Change makes life worth living
Spring has sprung and with it the change of time. I have to say that I am pretty happy about that. I will miss neither the cold nor the darkness. There is nothing particularly unique in all of this. Our lives are full of change. As the earth revolves, nature rotates with it. Human interactions alter things as well. Unfortunately, this most recent turn of events excepted, much of the time such transformation is disruptive, difficult, or disheartening.
My youth was latent with disruption. When I was 18, I had moved 21 times. I was born in Kansas, lived there for three months, and never returned. I graduated high school in Germany; within a month we recrossed the Atlantic and I prepared to go to college in a place I had never even visited.
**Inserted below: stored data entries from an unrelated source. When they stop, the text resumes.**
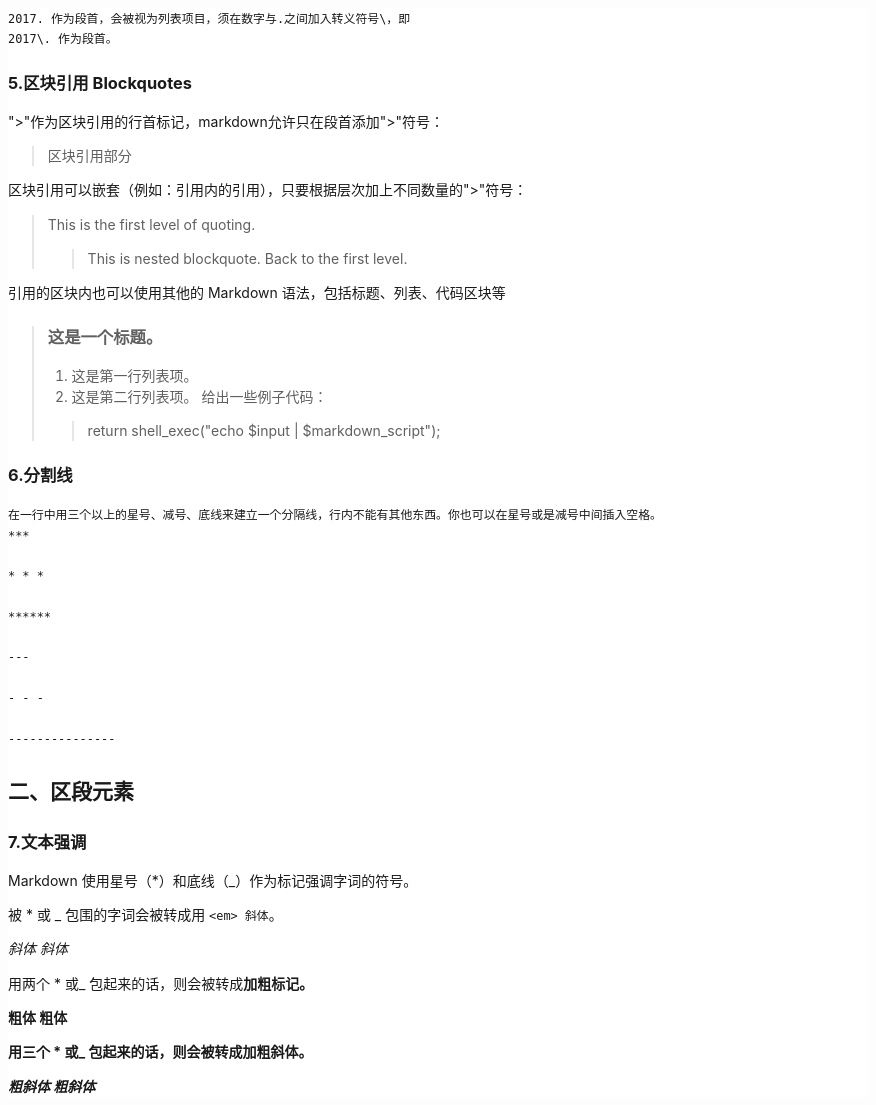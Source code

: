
 ```
2017. 作为段首，会被视为列表项目，须在数字与.之间加入转义符号\，即
2017\. 作为段首。
```

### 5.区块引用 Blockquotes
">"作为区块引用的行首标记，markdown允许只在段首添加">"符号：
>区块引用部分

区块引用可以嵌套（例如：引用内的引用），只要根据层次加上不同数量的">"符号：
> This is the first level of quoting.
> > This is nested blockquote.
> Back to the first level.

引用的区块内也可以使用其他的 Markdown 语法，包括标题、列表、代码区块等
> ### 这是一个标题。
> 1.   这是第一行列表项。
> 2.   这是第二行列表项。
> 给出一些例子代码：
>> return shell_exec("echo $input | $markdown_script");

### 6.分割线
```
在一行中用三个以上的星号、减号、底线来建立一个分隔线，行内不能有其他东西。你也可以在星号或是减号中间插入空格。
***

* * *

******

---

- - -

---------------
```

## 二、区段元素
### 7.文本强调
Markdown 使用星号（\*）和底线（\_）作为标记强调字词的符号。

被 \* 或 \_ 包围的字词会被转成用 `<em> 斜体`。

*斜体*
_斜体_

用两个 \* 或\_ 包起来的话，则会被转成<strong>加粗标记。

**粗体**
__粗体__

用三个 \* 或\_ 包起来的话，则会被转成加粗斜体。

***粗斜体***
___粗斜体___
I continued that nomad existence for another fifteen years in my own military career. I am now settled; moves are measured in decades rather than months.
The difficulties are inherent in the disruption. Every move entailed the making and un-making of personal bonds. We would become “fast” friends (really fast), but it was superficial. He was my best buddy one day, gone the next, never to be seen again unless by happenstance. The only long-term relationships from my formative years were with other vagabonds from the military. Somehow, I have stayed close with several other “army brats” (dependent children) from high school that ended up at West Point and with whom I served in our careers.
Sadly, our own human nature also drives disruptive forces in our lives. People simply do not fill our lofty and often unrealistic expectations (as we do for them in return). Love blossoms and fades. We lose focus on what was once so enamoring and begin to see others (but often not ourselves) in the light of who we flawed humans really are. Many of us have heard the words, “It’s not you, it’s me…” If I am true to myself…it generally was “me.” Deep down inside (when I am willing to be internally honest), I know that I disappoint myself more often than others do. A sad, but true commentary on life.
All too often, this leads to disheartenment and pain. The loss of a loved one or a sudden illness (something we have grappled with for the last few years) is devastating. Even the (relatively) less significant events (e.g., the breakup of a relationship) can cause debilitating grief. Too many times these are self-inflicted injuries. My numerous bumps and bruises would indicate that I may be a slow learner.
Lest one gets the feeling that I am having melancholy musings, I recognize that change can also be positive, as in the emergence of life anew with Spring. As the lyrics from Semisonic’s song, “Closing Time” state, “…every new beginning, Comes from some other beginning’s end…” Change is both the provider and the un-provider: It provides opportunity and the impetus for improvement, but un-provides normalcy and the perceived security of the status quo.
Change is also full of risk. It can be “scary,” but it creates the “edge” that makes life worth living. I am reminded of the prose from the Great Gatsby, “for a transitory enchanted moment man must have held his breath… compelled into an aesthetic contemplation he neither understood nor desired, face to face … with something commensurate to his capacity for wonder.” Life is so full and rich when we let it be.
Yet so often we romanticize and hold on to that which has departed. Robert Frost, one of the great chroniclers of human experience, expressed this eloquently in his poem, “Reluctance.” “Ah, when to the heart of man; Was it ever less than a treason; To go with the drift of things; To yield with a grace to reason; And bow and accept the end; Of a love or a season?”
We may kick and resist. We may curse the random vagaries that infest our life. We may scream to the heavens for remediation of our catastrophes. We may beseech God to fix our flaws. Often it seems to fall on deaf ears. Nothing seems to satisfice.
So, we are left with the remains of the day, be it good or bad. Through my travails, I take comfort in the sage advice my mother gave me (and I tried to pass on to my own progeny), “Things have a way of working out in the end.” And so, they do.